Proceeds From Rare Treasures Sold at Auction Help Steady Jewish History Museum Jewish History Museum often uses capital, both intellectual and practical, to bring new visitors to the museum and engagement with their exhibits. In a financial crisis, with a deficit in arrears of nearly $1.1 million, the museum faced an even more dire situation.
“It was very much out of the blue,” said Richard Roth, Acting Managing Director and Director of Administration and Finance, of the decline in fund revenue.
To generate additional funds, the museum has turned to an unusual source: capital — everything from a van bought to collect artifacts, to a jar on loan from ABC News, to an unclaimed bible that Moses Solomon, the Zikkarets Rebbe, may have owned.
But even with that funding, for many nonprofits, the sale of objects doesn’t always go well.
“It has been a challenge for the Jewish museum,” said Milton Williams, Director of Physical Heritage Programs for The Simon Wiesenthal Center. “The Jewish museum is going through a period of major challenges.”
Roth noted that this particular sale was modeled after the Smithsonian Institution’s challenge sales, one of several experiences the museum has taken from. According to Roth, between 2 and 5 percent of the proceeds from the sales go toward the museum’s overall budget, including accounts payable and accrued expenses. The rest of the money pays down outstanding fund credit and raises more revenue for the museum.
The museum’s basement — which provides workstations for museum staff, parking and meeting space for fundraisers, and a budget office — was a vestige of its previous digs at Brooklyn’s Arts and Culture Center. When the museum purchased the building a year and a half ago, the mandate was to make the new space work for all stakeholders, from the arts to the broad community to visitors of all ages, cultures and religions.
“We wanted to make the museum unique and interesting, with lots of different programs, not just for children but for people of all ages,” Roth said. “A lot of our programs that aren’t supported by big donors in the way that they are at similar museums in the country are supported by foundation grants.”
The newest of these may be the Israeli Jerusalem Museum, built on the site of the ancient home of the city’s rabbis and a renowned synagogue.
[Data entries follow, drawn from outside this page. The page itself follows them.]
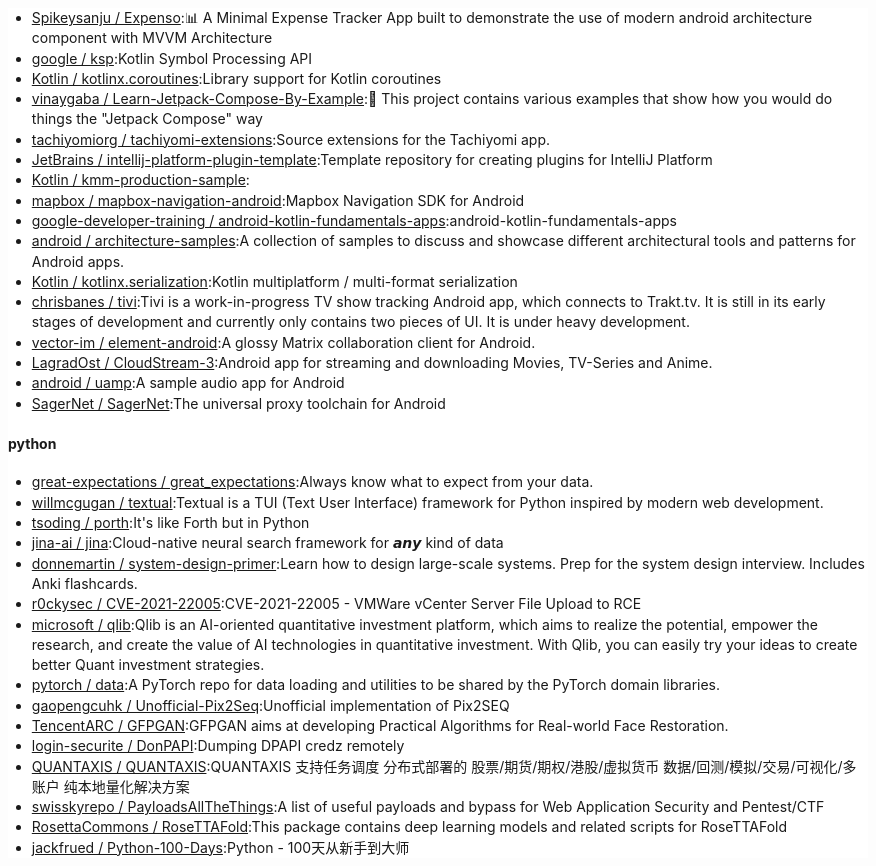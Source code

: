 * [Spikeysanju / Expenso](https://github.com/Spikeysanju/Expenso):📊
A Minimal Expense Tracker App built to demonstrate the use of modern android architecture component with MVVM Architecture
* [google / ksp](https://github.com/google/ksp):Kotlin Symbol Processing API
* [Kotlin / kotlinx.coroutines](https://github.com/Kotlin/kotlinx.coroutines):Library support for Kotlin coroutines
* [vinaygaba / Learn-Jetpack-Compose-By-Example](https://github.com/vinaygaba/Learn-Jetpack-Compose-By-Example):🚀
This project contains various examples that show how you would do things the "Jetpack Compose" way
* [tachiyomiorg / tachiyomi-extensions](https://github.com/tachiyomiorg/tachiyomi-extensions):Source extensions for the Tachiyomi app.
* [JetBrains / intellij-platform-plugin-template](https://github.com/JetBrains/intellij-platform-plugin-template):Template repository for creating plugins for IntelliJ Platform
* [Kotlin / kmm-production-sample](https://github.com/Kotlin/kmm-production-sample):
* [mapbox / mapbox-navigation-android](https://github.com/mapbox/mapbox-navigation-android):Mapbox Navigation SDK for Android
* [google-developer-training / android-kotlin-fundamentals-apps](https://github.com/google-developer-training/android-kotlin-fundamentals-apps):android-kotlin-fundamentals-apps
* [android / architecture-samples](https://github.com/android/architecture-samples):A collection of samples to discuss and showcase different architectural tools and patterns for Android apps.
* [Kotlin / kotlinx.serialization](https://github.com/Kotlin/kotlinx.serialization):Kotlin multiplatform / multi-format serialization
* [chrisbanes / tivi](https://github.com/chrisbanes/tivi):Tivi is a work-in-progress TV show tracking Android app, which connects to Trakt.tv. It is still in its early stages of development and currently only contains two pieces of UI. It is under heavy development.
* [vector-im / element-android](https://github.com/vector-im/element-android):A glossy Matrix collaboration client for Android.
* [LagradOst / CloudStream-3](https://github.com/LagradOst/CloudStream-3):Android app for streaming and downloading Movies, TV-Series and Anime.
* [android / uamp](https://github.com/android/uamp):A sample audio app for Android
* [SagerNet / SagerNet](https://github.com/SagerNet/SagerNet):The universal proxy toolchain for Android

#### python
* [great-expectations / great_expectations](https://github.com/great-expectations/great_expectations):Always know what to expect from your data.
* [willmcgugan / textual](https://github.com/willmcgugan/textual):Textual is a TUI (Text User Interface) framework for Python inspired by modern web development.
* [tsoding / porth](https://github.com/tsoding/porth):It's like Forth but in Python
* [jina-ai / jina](https://github.com/jina-ai/jina):Cloud-native neural search framework for 𝙖𝙣𝙮 kind of data
* [donnemartin / system-design-primer](https://github.com/donnemartin/system-design-primer):Learn how to design large-scale systems. Prep for the system design interview. Includes Anki flashcards.
* [r0ckysec / CVE-2021-22005](https://github.com/r0ckysec/CVE-2021-22005):CVE-2021-22005 - VMWare vCenter Server File Upload to RCE
* [microsoft / qlib](https://github.com/microsoft/qlib):Qlib is an AI-oriented quantitative investment platform, which aims to realize the potential, empower the research, and create the value of AI technologies in quantitative investment. With Qlib, you can easily try your ideas to create better Quant investment strategies.
* [pytorch / data](https://github.com/pytorch/data):A PyTorch repo for data loading and utilities to be shared by the PyTorch domain libraries.
* [gaopengcuhk / Unofficial-Pix2Seq](https://github.com/gaopengcuhk/Unofficial-Pix2Seq):Unofficial implementation of Pix2SEQ
* [TencentARC / GFPGAN](https://github.com/TencentARC/GFPGAN):GFPGAN aims at developing Practical Algorithms for Real-world Face Restoration.
* [login-securite / DonPAPI](https://github.com/login-securite/DonPAPI):Dumping DPAPI credz remotely
* [QUANTAXIS / QUANTAXIS](https://github.com/QUANTAXIS/QUANTAXIS):QUANTAXIS 支持任务调度 分布式部署的 股票/期货/期权/港股/虚拟货币 数据/回测/模拟/交易/可视化/多账户 纯本地量化解决方案
* [swisskyrepo / PayloadsAllTheThings](https://github.com/swisskyrepo/PayloadsAllTheThings):A list of useful payloads and bypass for Web Application Security and Pentest/CTF
* [RosettaCommons / RoseTTAFold](https://github.com/RosettaCommons/RoseTTAFold):This package contains deep learning models and related scripts for RoseTTAFold
* [jackfrued / Python-100-Days](https://github.com/jackfrued/Python-100-Days):Python - 100天从新手到大师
The museum will open in 2020, coinciding with its namesake’s jubilee year, and will be housed in the senior center where Israel’s president lives and provides visitors with behind-the-scenes access to a Jewish community.
“This is a landmark project for Jewish Heritage month for New York,” Williams said. “This is a turning point for the museum, and to have the opportunity to see one of the major landmarks of the land has been a thrill.”
The sale of rare treasures was important to the museum so that it would no longer have to put all of its funds into collections. The agency needed to redirect these funds toward different areas of the museum.
“Every time there is a sale, there is more money, and it allows us to provide more programming in other areas,” Roth said. “Maybe it’s just a couple of dollars more per visitor, which doesn’t sound like a lot, but it’s not going to be erased.”